(Data extracted from a collection)
--- START ---
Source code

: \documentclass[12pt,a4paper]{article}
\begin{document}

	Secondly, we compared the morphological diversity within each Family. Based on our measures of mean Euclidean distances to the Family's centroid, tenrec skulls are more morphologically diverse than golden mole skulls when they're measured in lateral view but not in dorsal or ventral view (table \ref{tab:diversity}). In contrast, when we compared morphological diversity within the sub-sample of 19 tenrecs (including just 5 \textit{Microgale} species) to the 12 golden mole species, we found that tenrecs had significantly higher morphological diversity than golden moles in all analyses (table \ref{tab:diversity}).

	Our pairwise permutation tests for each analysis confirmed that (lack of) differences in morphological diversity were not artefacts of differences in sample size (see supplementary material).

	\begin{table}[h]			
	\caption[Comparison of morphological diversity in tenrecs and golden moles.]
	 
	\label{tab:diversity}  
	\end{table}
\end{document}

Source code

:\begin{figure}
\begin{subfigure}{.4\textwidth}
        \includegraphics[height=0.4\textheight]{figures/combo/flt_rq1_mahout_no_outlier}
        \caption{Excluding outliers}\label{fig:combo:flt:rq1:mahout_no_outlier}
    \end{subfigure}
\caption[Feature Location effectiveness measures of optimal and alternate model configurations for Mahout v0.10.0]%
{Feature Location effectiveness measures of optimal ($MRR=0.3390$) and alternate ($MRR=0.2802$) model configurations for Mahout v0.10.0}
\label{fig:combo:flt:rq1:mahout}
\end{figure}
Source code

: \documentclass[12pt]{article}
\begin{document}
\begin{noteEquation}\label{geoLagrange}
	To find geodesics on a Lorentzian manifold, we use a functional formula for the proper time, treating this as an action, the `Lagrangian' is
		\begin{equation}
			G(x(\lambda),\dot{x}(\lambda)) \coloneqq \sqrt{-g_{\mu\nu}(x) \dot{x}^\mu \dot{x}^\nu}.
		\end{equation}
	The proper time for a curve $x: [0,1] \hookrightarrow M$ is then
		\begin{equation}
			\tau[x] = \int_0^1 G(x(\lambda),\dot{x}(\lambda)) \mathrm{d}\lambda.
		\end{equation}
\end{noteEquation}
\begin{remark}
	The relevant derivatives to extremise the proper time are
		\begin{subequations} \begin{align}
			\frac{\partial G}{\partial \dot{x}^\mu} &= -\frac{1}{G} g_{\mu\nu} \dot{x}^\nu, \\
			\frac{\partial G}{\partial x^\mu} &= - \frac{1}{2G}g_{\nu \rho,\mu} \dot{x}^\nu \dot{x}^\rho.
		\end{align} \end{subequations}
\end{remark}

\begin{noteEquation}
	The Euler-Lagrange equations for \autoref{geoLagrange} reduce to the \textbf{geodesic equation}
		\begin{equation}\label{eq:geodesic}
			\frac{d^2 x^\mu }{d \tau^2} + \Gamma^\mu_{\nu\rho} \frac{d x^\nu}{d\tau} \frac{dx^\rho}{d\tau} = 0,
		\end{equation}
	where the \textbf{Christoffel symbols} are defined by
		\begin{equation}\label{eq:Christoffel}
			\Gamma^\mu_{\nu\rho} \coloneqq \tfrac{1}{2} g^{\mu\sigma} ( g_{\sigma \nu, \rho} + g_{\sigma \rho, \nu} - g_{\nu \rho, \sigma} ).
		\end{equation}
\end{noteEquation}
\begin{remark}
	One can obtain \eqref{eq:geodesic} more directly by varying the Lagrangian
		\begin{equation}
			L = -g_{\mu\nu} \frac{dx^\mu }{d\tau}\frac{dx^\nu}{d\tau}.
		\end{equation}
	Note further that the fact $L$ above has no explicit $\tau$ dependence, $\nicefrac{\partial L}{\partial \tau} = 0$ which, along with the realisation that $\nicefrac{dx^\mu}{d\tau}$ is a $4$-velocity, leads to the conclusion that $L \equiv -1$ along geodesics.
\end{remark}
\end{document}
--- END ---
## Exercise requirements
Every entry is to be restated exactly, with no line dropped.

## Response to the task
Source code

: \documentclass[12pt,a4paper]{article}
\begin{document}

	Secondly, we compared the morphological diversity within each Family. Based on our measures of mean Euclidean distances to the Family's centroid, tenrec skulls are more morphologically diverse than golden mole skulls when they're measured in lateral view but not in dorsal or ventral view (table \ref{tab:diversity}). In contrast, when we compared morphological diversity within the sub-sample of 19 tenrecs (including just 5 \textit{Microgale} species) to the 12 golden mole species, we found that tenrecs had significantly higher morphological diversity than golden moles in all analyses (table \ref{tab:diversity}).

	Our pairwise permutation tests for each analysis confirmed that (lack of) differences in morphological diversity were not artefacts of differences in sample size (see supplementary material).

	\begin{table}[h]			
	\caption[Comparison of morphological diversity in tenrecs and golden moles.]
	 
	\label{tab:diversity}  
	\end{table}
\end{document}

Source code

:\begin{figure}
\begin{subfigure}{.4\textwidth}
        \includegraphics[height=0.4\textheight]{figures/combo/flt_rq1_mahout_no_outlier}
        \caption{Excluding outliers}\label{fig:combo:flt:rq1:mahout_no_outlier}
    \end{subfigure}
\caption[Feature Location effectiveness measures of optimal and alternate model configurations for Mahout v0.10.0]%
{Feature Location effectiveness measures of optimal ($MRR=0.3390$) and alternate ($MRR=0.2802$) model configurations for Mahout v0.10.0}
\label{fig:combo:flt:rq1:mahout}
\end{figure}
Source code

: \documentclass[12pt]{article}
\begin{document}
\begin{noteEquation}\label{geoLagrange}
	To find geodesics on a Lorentzian manifold, we use a functional formula for the proper time, treating this as an action, the `Lagrangian' is
		\begin{equation}
			G(x(\lambda),\dot{x}(\lambda)) \coloneqq \sqrt{-g_{\mu\nu}(x) \dot{x}^\mu \dot{x}^\nu}.
		\end{equation}
	The proper time for a curve $x: [0,1] \hookrightarrow M$ is then
		\begin{equation}
			\tau[x] = \int_0^1 G(x(\lambda),\dot{x}(\lambda)) \mathrm{d}\lambda.
		\end{equation}
\end{noteEquation}
\begin{remark}
	The relevant derivatives to extremise the proper time are
		\begin{subequations} \begin{align}
			\frac{\partial G}{\partial \dot{x}^\mu} &= -\frac{1}{G} g_{\mu\nu} \dot{x}^\nu, \\
			\frac{\partial G}{\partial x^\mu} &= - \frac{1}{2G}g_{\nu \rho,\mu} \dot{x}^\nu \dot{x}^\rho.
		\end{align} \end{subequations}
\end{remark}

\begin{noteEquation}
	The Euler-Lagrange equations for \autoref{geoLagrange} reduce to the \textbf{geodesic equation}
		\begin{equation}\label{eq:geodesic}
			\frac{d^2 x^\mu }{d \tau^2} + \Gamma^\mu_{\nu\rho} \frac{d x^\nu}{d\tau} \frac{dx^\rho}{d\tau} = 0,
		\end{equation}
	where the \textbf{Christoffel symbols} are defined by
		\begin{equation}\label{eq:Christoffel}
			\Gamma^\mu_{\nu\rho} \coloneqq \tfrac{1}{2} g^{\mu\sigma} ( g_{\sigma \nu, \rho} + g_{\sigma \rho, \nu} - g_{\nu \rho, \sigma} ).
		\end{equation}
\end{noteEquation}
\begin{remark}
	One can obtain \eqref{eq:geodesic} more directly by varying the Lagrangian
		\begin{equation}
			L = -g_{\mu\nu} \frac{dx^\mu }{d\tau}\frac{dx^\nu}{d\tau}.
		\end{equation}
	Note further that the fact $L$ above has no explicit $\tau$ dependence, $\nicefrac{\partial L}{\partial \tau} = 0$ which, along with the realisation that $\nicefrac{dx^\mu}{d\tau}$ is a $4$-velocity, leads to the conclusion that $L \equiv -1$ along geodesics.
\end{remark}
\end{document}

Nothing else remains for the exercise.